Collections is a series from The Show devoted to the things we acquire and treasure.
Bola ties have been Arizona’s official state neckwear since 1971.
They have a distinctly Western feel, so it makes sense that the Desert Caballeros Western Museum in Wickenburg has such a large collection — about 300 — of them.
The legend goes that in the 1940s or 1950s, a man named Vic Cedarstaff put his hat band around his neck because he didn’t want to lose it on a trail ride. This inspired him to design and patent the classic bola tie slide. He based the name off of a bola rope, which has a similar shape.
One of Arizona’s biggest bola tie — also sometimes called the bolo tie — proponents was Bill Close, an anchor on KOOL-TV for 28 years. He wore one on air every night, and the museum has his collection of over 200 bola ties.
Many of the museum’s bola ties, along with trophies from bola tie competitions and boxes of archives for the Arizona Bola Tie Society, live in the curatorial offices in the basement. Employees have to wear gloves while handling the ties so oils from their hands don’t damage them. The ties on display get rotated out for the ones downstairs every few months.
Mary Ann Igna, deputy director and curator at the Desert Caballeros Western Museum, shared more about the history of the ties and the collection.

MARY ANN IGNA: We are in the Wickenburg West exhibition, and Wickenburg is known for its bola ties. Vic Cedarstaff was here in Wickenburg back in the 1940s and 50s, and he designed one of the classic bullet ties and actually patented his slide. He was out on a trail ride one day and his hat blew off, and he didn't want to lose the hat band, because it was a really nice one, so he put it around his neck. And that gave him the idea, well, maybe he should make actually a tie that would go around somebody's neck. That was similar to a hat band. He was the one of the ones who really got the state legislature to make the bolo tie Arizona's official state neckwear in 1971.

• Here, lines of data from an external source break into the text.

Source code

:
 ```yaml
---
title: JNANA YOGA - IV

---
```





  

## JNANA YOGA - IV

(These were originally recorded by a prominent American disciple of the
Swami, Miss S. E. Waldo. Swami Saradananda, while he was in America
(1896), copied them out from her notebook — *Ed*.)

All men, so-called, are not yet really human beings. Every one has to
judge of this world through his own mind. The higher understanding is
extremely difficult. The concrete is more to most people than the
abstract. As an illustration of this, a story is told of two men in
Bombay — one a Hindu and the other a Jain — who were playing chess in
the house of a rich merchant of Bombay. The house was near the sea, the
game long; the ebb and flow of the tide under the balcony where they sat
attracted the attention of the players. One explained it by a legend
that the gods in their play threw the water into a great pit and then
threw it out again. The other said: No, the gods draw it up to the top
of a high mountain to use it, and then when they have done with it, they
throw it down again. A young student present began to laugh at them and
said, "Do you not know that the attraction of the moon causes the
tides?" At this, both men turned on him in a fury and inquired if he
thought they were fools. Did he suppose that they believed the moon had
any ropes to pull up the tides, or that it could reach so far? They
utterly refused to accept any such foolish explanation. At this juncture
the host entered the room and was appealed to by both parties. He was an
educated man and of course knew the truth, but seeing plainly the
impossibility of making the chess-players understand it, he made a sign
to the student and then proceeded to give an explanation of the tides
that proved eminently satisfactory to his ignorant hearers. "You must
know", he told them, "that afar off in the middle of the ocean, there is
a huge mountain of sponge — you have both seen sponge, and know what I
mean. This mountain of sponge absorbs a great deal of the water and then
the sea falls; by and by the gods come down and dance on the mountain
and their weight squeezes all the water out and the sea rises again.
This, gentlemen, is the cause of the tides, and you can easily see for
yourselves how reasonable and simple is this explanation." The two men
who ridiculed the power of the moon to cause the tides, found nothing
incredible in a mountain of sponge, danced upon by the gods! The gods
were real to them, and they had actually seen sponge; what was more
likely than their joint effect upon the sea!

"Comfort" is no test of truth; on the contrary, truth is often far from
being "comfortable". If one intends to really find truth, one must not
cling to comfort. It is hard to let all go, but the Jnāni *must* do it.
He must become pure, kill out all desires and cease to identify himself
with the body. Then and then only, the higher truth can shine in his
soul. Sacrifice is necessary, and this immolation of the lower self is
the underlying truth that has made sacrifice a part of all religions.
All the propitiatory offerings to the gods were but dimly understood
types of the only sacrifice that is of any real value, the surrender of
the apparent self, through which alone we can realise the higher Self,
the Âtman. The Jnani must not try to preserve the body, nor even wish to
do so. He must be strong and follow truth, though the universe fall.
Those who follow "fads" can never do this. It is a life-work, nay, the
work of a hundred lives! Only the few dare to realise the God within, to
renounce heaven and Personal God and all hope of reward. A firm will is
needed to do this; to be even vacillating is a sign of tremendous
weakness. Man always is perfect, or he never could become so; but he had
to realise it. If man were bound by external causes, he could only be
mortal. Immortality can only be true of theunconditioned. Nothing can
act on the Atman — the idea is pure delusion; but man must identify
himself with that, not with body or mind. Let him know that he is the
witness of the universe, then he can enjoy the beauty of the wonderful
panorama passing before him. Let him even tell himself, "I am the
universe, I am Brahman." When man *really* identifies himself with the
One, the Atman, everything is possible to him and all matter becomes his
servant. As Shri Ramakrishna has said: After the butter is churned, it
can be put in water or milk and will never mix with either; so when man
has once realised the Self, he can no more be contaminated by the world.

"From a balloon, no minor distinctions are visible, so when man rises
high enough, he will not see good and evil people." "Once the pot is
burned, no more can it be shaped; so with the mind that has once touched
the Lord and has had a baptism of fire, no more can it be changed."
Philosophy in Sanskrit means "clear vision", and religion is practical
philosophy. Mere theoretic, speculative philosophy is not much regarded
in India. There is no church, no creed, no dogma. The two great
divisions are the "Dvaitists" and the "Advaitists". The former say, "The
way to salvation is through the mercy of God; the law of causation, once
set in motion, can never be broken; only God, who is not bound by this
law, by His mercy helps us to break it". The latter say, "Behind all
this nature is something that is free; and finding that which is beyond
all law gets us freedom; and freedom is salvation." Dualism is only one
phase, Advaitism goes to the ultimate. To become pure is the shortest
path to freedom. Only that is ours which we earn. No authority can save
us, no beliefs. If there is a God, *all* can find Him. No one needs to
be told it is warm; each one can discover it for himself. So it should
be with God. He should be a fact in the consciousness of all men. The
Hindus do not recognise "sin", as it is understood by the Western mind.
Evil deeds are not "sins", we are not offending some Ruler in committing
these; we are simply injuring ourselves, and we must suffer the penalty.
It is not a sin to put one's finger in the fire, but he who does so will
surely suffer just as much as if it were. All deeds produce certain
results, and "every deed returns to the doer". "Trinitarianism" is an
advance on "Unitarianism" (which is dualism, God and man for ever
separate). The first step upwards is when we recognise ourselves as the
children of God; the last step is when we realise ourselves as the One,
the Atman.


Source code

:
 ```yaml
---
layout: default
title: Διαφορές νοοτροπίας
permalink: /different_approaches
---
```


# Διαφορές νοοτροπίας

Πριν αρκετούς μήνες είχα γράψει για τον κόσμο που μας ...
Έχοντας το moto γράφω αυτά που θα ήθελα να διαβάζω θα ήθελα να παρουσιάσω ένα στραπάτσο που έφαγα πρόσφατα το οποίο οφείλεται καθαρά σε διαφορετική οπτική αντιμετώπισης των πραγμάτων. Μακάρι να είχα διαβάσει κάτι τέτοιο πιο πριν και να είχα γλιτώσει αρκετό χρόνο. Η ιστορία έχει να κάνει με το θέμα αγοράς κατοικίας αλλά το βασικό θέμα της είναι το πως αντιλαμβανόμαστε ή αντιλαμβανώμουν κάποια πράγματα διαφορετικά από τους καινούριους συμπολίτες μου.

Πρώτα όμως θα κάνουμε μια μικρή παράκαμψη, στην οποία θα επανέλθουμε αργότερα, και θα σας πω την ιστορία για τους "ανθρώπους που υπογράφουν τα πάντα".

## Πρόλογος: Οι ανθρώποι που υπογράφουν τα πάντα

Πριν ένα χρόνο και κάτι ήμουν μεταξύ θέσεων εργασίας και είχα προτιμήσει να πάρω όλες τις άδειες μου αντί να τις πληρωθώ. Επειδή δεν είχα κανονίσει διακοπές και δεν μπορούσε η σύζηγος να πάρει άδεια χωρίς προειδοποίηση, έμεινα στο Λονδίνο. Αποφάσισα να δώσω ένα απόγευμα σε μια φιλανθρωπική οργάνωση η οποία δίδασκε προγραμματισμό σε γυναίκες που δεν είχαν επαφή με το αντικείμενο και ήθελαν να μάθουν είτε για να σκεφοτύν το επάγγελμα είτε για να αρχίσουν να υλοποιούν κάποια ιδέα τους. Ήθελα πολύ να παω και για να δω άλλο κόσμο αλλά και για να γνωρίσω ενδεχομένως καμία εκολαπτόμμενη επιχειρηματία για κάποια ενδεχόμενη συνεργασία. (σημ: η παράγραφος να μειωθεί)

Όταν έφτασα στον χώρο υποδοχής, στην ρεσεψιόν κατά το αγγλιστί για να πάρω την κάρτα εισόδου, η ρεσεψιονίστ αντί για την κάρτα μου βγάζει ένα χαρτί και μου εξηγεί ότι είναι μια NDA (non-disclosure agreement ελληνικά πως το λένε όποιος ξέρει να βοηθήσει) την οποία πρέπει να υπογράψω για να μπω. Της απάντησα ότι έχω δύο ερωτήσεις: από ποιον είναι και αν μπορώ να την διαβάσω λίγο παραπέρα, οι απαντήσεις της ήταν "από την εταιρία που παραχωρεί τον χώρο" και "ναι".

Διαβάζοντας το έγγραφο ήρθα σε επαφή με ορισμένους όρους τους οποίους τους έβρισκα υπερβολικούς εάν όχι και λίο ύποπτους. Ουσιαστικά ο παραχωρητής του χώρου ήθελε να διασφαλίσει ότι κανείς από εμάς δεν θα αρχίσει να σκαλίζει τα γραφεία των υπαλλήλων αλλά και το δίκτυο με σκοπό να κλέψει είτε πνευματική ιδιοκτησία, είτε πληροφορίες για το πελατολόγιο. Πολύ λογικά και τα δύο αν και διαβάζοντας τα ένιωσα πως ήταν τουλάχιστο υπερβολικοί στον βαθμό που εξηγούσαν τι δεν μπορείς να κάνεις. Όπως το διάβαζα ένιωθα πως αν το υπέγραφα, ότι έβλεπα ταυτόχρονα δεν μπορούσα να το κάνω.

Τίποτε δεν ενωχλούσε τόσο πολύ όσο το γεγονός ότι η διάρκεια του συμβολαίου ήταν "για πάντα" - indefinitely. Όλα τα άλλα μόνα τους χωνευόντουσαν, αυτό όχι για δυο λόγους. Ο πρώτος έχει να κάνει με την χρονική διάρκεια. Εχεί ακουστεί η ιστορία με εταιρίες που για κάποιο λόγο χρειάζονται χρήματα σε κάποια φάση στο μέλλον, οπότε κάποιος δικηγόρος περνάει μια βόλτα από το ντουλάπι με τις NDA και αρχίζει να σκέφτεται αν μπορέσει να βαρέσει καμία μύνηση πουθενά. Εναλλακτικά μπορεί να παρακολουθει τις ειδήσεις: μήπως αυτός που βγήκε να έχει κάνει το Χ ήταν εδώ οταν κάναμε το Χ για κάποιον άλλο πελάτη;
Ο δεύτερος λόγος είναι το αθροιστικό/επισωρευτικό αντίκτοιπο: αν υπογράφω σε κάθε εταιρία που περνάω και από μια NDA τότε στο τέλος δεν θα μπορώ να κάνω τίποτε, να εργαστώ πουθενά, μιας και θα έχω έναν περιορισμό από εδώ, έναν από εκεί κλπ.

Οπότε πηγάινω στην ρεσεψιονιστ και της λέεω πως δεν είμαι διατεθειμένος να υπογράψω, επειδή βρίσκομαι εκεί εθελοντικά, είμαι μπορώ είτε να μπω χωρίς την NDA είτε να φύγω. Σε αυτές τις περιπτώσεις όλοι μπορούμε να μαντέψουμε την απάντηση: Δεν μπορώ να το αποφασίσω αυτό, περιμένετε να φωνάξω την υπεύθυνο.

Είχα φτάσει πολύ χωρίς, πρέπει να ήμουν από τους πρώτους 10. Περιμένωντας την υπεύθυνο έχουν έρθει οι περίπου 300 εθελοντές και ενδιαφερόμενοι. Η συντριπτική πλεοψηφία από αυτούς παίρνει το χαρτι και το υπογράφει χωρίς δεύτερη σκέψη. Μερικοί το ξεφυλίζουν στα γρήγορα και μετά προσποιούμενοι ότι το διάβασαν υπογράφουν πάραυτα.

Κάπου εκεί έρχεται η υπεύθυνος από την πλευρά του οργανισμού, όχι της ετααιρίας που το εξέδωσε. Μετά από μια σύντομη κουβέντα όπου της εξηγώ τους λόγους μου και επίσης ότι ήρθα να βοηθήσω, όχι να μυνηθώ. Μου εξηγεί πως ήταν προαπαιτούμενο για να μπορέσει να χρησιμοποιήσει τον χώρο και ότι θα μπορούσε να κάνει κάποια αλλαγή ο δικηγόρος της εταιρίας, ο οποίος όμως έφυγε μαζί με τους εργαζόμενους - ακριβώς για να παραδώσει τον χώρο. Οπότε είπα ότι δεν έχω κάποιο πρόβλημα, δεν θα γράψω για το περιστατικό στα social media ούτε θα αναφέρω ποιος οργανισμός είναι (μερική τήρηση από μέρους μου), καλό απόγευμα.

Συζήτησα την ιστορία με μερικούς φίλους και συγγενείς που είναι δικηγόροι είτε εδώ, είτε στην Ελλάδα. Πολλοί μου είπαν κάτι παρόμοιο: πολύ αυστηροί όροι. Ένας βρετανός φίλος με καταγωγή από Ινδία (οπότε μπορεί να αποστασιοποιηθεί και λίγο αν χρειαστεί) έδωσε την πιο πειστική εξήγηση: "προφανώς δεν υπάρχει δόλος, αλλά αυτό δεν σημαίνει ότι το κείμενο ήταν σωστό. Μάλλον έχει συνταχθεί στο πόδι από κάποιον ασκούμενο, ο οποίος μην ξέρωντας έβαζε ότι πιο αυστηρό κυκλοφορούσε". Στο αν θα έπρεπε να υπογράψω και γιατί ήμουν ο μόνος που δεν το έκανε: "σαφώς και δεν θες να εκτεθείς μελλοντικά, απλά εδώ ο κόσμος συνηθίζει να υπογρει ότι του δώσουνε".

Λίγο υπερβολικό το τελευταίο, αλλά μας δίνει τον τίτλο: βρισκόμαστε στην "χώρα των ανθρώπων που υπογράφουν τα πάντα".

When Mr. Cedarstaff created his version of it, he called it the bola tie, not bolo. There's quite a bit of controversy as to what it should be called, and he based it on the fact that the bola is a rope that's from South America that they use to capture ostriches and cattle and things like that. They throw the rope around the animal's feet, and it's called a boliadera. So he thought his bola tie looked kind of like that, whereas a bolo is actually a machete type knife. So that's why in Wickenburg, at least, it's called a bola. ...
There's one that's from the Navajo Nation Police Department. And it actually is a breakaway bola. So if somebody grabbed it, it would break. … So the police officer wasn't strangled by it. There's a little rattlesnake one. We had one gentleman one time was making them, one of our volunteers, and he made one from his pacemaker. It was a very expensive bola tie.